BRISTOL, PA / ACCESSWIRE / August 18, 2022 / William Penn Bancorporation (“William Penn” or the “Company”) (NASDAQ CM:WMPN), the parent company of William Penn Bank (the “Bank”), today announced that the Company’s Board of Directors has authorized a new stock repurchase program to acquire up to 739,385 shares, or approximately 5.0%, of the Company’s currently issued and outstanding common stock, commencing upon the completion of the Company’s existing stock repurchase program. The new stock repurchase program was adopted following the Company’s consultation with the Federal Reserve Bank of Philadelphia.

On June 9, 2022, the Company announced its second stock repurchase program, which became effective upon the completion of the Company’s first stock repurchase program and authorized the purchase of up to 771,445 shares. Under this previously announced program, 117,293 shares of common stock have been repurchased at a cost of $1,353,323, or $11.54 per share. As of August 17, 2022, there are 654,152 shares remaining to be repurchased under this existing program.

On March 11, 2022, the Company announced its first stock repurchase program, which became effective on March 25, 2022 and authorized the purchase of up to 758,528 shares. Under this previously announced program, 758,528 shares of common stock have been repurchased at a cost of $8,981,445, or $11.84 per share. The Company completed this repurchase program during the quarter ended June 30, 2022.

Repurchases will be conducted through open market purchases, which may include purchases under a trading plan adopted pursuant to Securities and Exchange Commission Rule 10b5-1, or through privately negotiated transactions. Repurchases will be made from time to time depending on market conditions and other factors.

The repurchase program does not obligate the Company to purchase any particular number of shares, and the timing and actual number of shares repurchased will depend on a variety of factors including price, corporate and regulatory requirements, market conditions, and other corporate liquidity requirements and priorities. There is no guarantee as to the exact number of shares to be repurchased by William Penn.

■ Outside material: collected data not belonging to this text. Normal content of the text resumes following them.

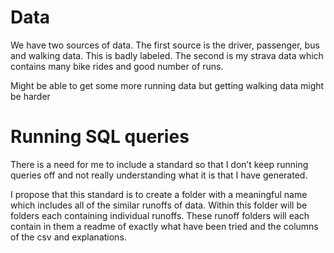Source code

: # Data
We have two sources of data. The first source is the driver, passenger, bus and walking data. This is badly labeled.
The second is my strava data which contains many bike rides and good number of runs.

Might be able to get some more running data but getting walking data might be harder

# Running SQL queries 
There is a need for me to include a standard so that I don’t keep running queries off and not really understanding what it is that I have generated.

I propose that this standard is to create a folder with a meaningful name which includes all of the similar runoffs of data.
Within this folder will be folders each containing individual runoffs.
These runoff folders will each contain in them a readme of exactly what have been tried and the columns of the csv and explanations.

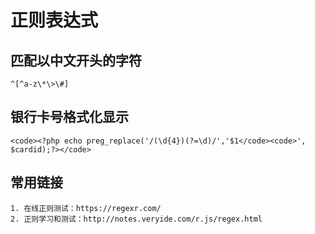 # 正则表达式

## 匹配以中文开头的字符

	^[^a-z\*\>\#]

## 银行卡号格式化显示

	<code><?php echo preg_replace('/(\d{4})(?=\d)/','$1</code><code>', $cardid);?></code>


## 常用链接

	1. 在线正则测试：https://regexr.com/
	2. 正则学习和测试：http://notes.veryide.com/r.js/regex.html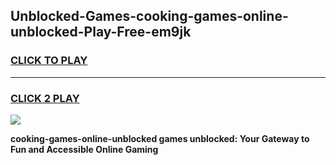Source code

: 
## Unblocked-Games-cooking-games-online-unblocked-Play-Free-em9jk
<h3>
<a href="https://premium76.site?title=cooking-games-online-unblocked&ref=10A">CLICK TO PLAY</a></h3>
<hr>

<h3>
<a href="https://premium76.site?title=cooking-games-online-unblocked&ref=10A">CLICK 2 PLAY</a>
  
</h3>

<a href="https://premium76.site?title=cooking-games-online-unblocked&ref=10A"><img src="https://clearcache.store/games.png"></a>


**cooking-games-online-unblocked games unblocked: Your Gateway to Fun and Accessible Online Gaming**

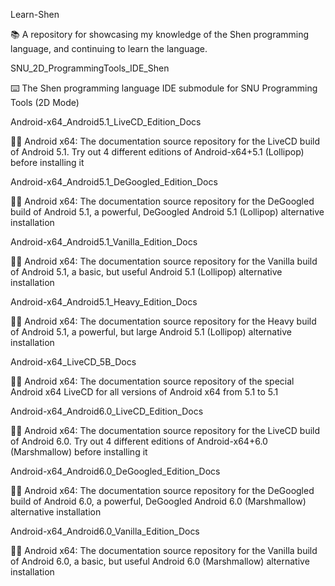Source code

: 
Learn-Shen

📚️ A repository for showcasing my knowledge of the Shen programming language, and continuing to learn the language. 

SNU_2D_ProgrammingTools_IDE_Shen

⌨️ The Shen programming language IDE submodule for SNU Programming Tools (2D Mode)

Android-x64_Android5.1_LiveCD_Edition_Docs

🤖️📖️ Android x64: The documentation source repository for the LiveCD build of Android 5.1. Try out 4 different editions of Android-x64+5.1 (Lollipop) before installing it 

Android-x64_Android5.1_DeGoogled_Edition_Docs

🤖️📖️ Android x64: The documentation source repository for the DeGoogled build of Android 5.1, a powerful, DeGoogled Android 5.1 (Lollipop) alternative installation 

Android-x64_Android5.1_Vanilla_Edition_Docs

🤖️📖️ Android x64: The documentation source repository for the Vanilla build of Android 5.1, a basic, but useful Android 5.1 (Lollipop) alternative installation

Android-x64_Android5.1_Heavy_Edition_Docs

🤖️📖️ Android x64: The documentation source repository for the Heavy build of Android 5.1, a powerful, but large Android 5.1 (Lollipop) alternative installation

Android-x64_LiveCD_5B_Docs

🤖️📖️ Android x64: The documentation source repository of the special Android x64 LiveCD for all versions of Android x64 from 5.1 to 5.1

Android-x64_Android6.0_LiveCD_Edition_Docs

🤖️📖️ Android x64: The documentation source repository for the LiveCD build of Android 6.0. Try out 4 different editions of Android-x64+6.0 (Marshmallow) before installing it 

Android-x64_Android6.0_DeGoogled_Edition_Docs

🤖️📖️ Android x64: The documentation source repository for the DeGoogled build of Android 6.0, a powerful, DeGoogled Android 6.0 (Marshmallow) alternative installation 

Android-x64_Android6.0_Vanilla_Edition_Docs

🤖️📖️ Android x64: The documentation source repository for the Vanilla build of Android 6.0, a basic, but useful Android 6.0 (Marshmallow) alternative installation

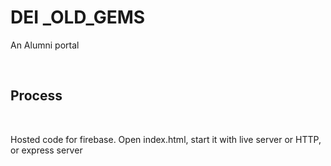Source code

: <h1>DEI _OLD_GEMS</h1>
<p>An Alumni portal</p>
<br><h2>Process</h2><br>
<p>Hosted code for firebase. Open index.html, start it with live server or HTTP, or express server</p>
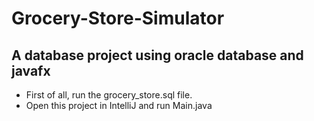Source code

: # Grocery-Store-Simulator
A database project using oracle database and javafx
-
- First of all, run the grocery_store.sql file.
- Open this project in IntelliJ and run Main.java
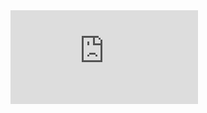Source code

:<div class="embed-responsive embed-responsive-16by9"><iframe src="https://www.youtube-nocookie.com/embed/B_dM9lkQfNY" frameborder="0" allow="accelerometer; autoplay; encrypted-media; gyroscope; picture-in-picture" allowfullscreen></iframe></div>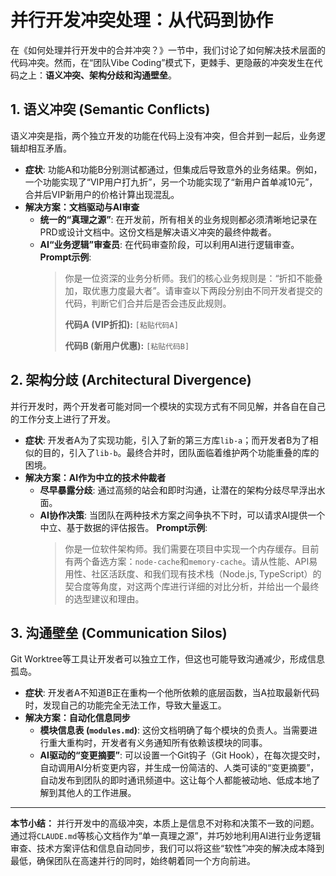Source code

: # 并行开发冲突处理：从代码到协作

在《如何处理并行开发中的合并冲突？》一节中，我们讨论了如何解决技术层面的代码冲突。然而，在“团队Vibe Coding”模式下，更棘手、更隐蔽的冲突发生在代码之上：**语义冲突、架构分歧和沟通壁垒**。

## 1. 语义冲突 (Semantic Conflicts)

语义冲突是指，两个独立开发的功能在代码上没有冲突，但合并到一起后，业务逻辑却相互矛盾。

- **症状**: 功能A和功能B分别测试都通过，但集成后导致意外的业务结果。例如，一个功能实现了“VIP用户打九折”，另一个功能实现了“新用户首单减10元”，合并后VIP新用户的价格计算出现混乱。
- **解决方案：文档驱动与AI审查**
    - **统一的“真理之源”**: 在开发前，所有相关的业务规则都必须清晰地记录在PRD或设计文档中。这份文档是解决语义冲突的最终仲裁者。
    - **AI“业务逻辑”审查员**: 在代码审查阶段，可以利用AI进行逻辑审查。
      **Prompt示例**:
      > 你是一位资深的业务分析师。我们的核心业务规则是：“折扣不能叠加，取优惠力度最大者”。请审查以下两段分别由不同开发者提交的代码，判断它们合并后是否会违反此规则。
      >
      > **代码A (VIP折扣):**
      > `[粘贴代码A]`
      >
      > **代码B (新用户优惠):**
      > `[粘贴代码B]`

## 2. 架构分歧 (Architectural Divergence)

并行开发时，两个开发者可能对同一个模块的实现方式有不同见解，并各自在自己的工作分支上进行了开发。

- **症状**: 开发者A为了实现功能，引入了新的第三方库`lib-a`；而开发者B为了相似的目的，引入了`lib-b`。最终合并时，团队面临着维护两个功能重叠的库的困境。
- **解决方案：AI作为中立的技术仲裁者**
    - **尽早暴露分歧**: 通过高频的站会和即时沟通，让潜在的架构分歧尽早浮出水面。
    - **AI协作决策**: 当团队在两种技术方案之间争执不下时，可以请求AI提供一个中立、基于数据的评估报告。
      **Prompt示例**:
      > 你是一位软件架构师。我们需要在项目中实现一个内存缓存。目前有两个备选方案：`node-cache`和`memory-cache`。请从性能、API易用性、社区活跃度、和我们现有技术栈（Node.js, TypeScript）的契合度等角度，对这两个库进行详细的对比分析，并给出一个最终的选型建议和理由。

## 3. 沟通壁垒 (Communication Silos)

Git Worktree等工具让开发者可以独立工作，但这也可能导致沟通减少，形成信息孤岛。

- **症状**: 开发者A不知道B正在重构一个他所依赖的底层函数，当A拉取最新代码时，发现自己的功能完全无法工作，导致大量返工。
- **解决方案：自动化信息同步**
    - **模块信息表 (`modules.md`)**: 这份文档明确了每个模块的负责人。当需要进行重大重构时，开发者有义务通知所有依赖该模块的同事。
    - **AI驱动的“变更摘要”**: 可以设置一个Git钩子（Git Hook），在每次提交时，自动调用AI分析变更内容，并生成一份简洁的、人类可读的“变更摘要”，自动发布到团队的即时通讯频道中。这让每个人都能被动地、低成本地了解到其他人的工作进展。

---

**本节小结：** 并行开发中的高级冲突，本质上是信息不对称和决策不一致的问题。通过将`CLAUDE.md`等核心文档作为“单一真理之源”，并巧妙地利用AI进行业务逻辑审查、技术方案评估和信息自动同步，我们可以将这些“软性”冲突的解决成本降到最低，确保团队在高速并行的同时，始终朝着同一个方向前进。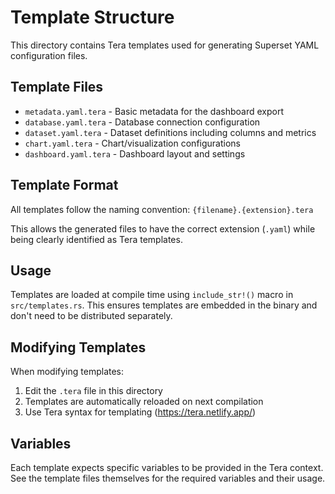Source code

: # Template Structure

This directory contains Tera templates used for generating Superset YAML configuration files.

## Template Files

- `metadata.yaml.tera` - Basic metadata for the dashboard export
- `database.yaml.tera` - Database connection configuration
- `dataset.yaml.tera` - Dataset definitions including columns and metrics
- `chart.yaml.tera` - Chart/visualization configurations
- `dashboard.yaml.tera` - Dashboard layout and settings

## Template Format

All templates follow the naming convention: `{filename}.{extension}.tera`

This allows the generated files to have the correct extension (`.yaml`) while being clearly identified as Tera templates.

## Usage

Templates are loaded at compile time using `include_str!()` macro in `src/templates.rs`. This ensures templates are embedded in the binary and don't need to be distributed separately.

## Modifying Templates

When modifying templates:
1. Edit the `.tera` file in this directory
2. Templates are automatically reloaded on next compilation
3. Use Tera syntax for templating (https://tera.netlify.app/)

## Variables

Each template expects specific variables to be provided in the Tera context. See the template files themselves for the required variables and their usage.
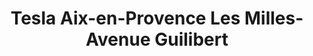 ---
title: "Tesla Aix-en-Provence Les Milles-Avenue Guilibert"
url: /aix-en-provence/tesla-aix-en-provence-les-milles-avenue-guilibert/
shop: Autohaus
---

About William Penn Bancorporation

William Penn Bancorporation, headquartered in Bristol, Pennsylvania, is the holding company for William Penn Bank, which serves the Delaware Valley area through thirteen full-service branch offices in Bucks County and Philadelphia, Pennsylvania, and Burlington, Camden and Mercer Counties in New Jersey. The Company’s executive offices are located at 10 Canal Street, Suite 104, Bristol, Pennsylvania 19007. William Penn Bank’s deposits are insured up to the legal maximum (generally $250,000 per depositor) by the Federal Deposit Insurance Corporation (FDIC). The primary federal regulator for William Penn Bank is the FDIC. For more information about the Bank and William Penn, please visit www.williampenn.bank.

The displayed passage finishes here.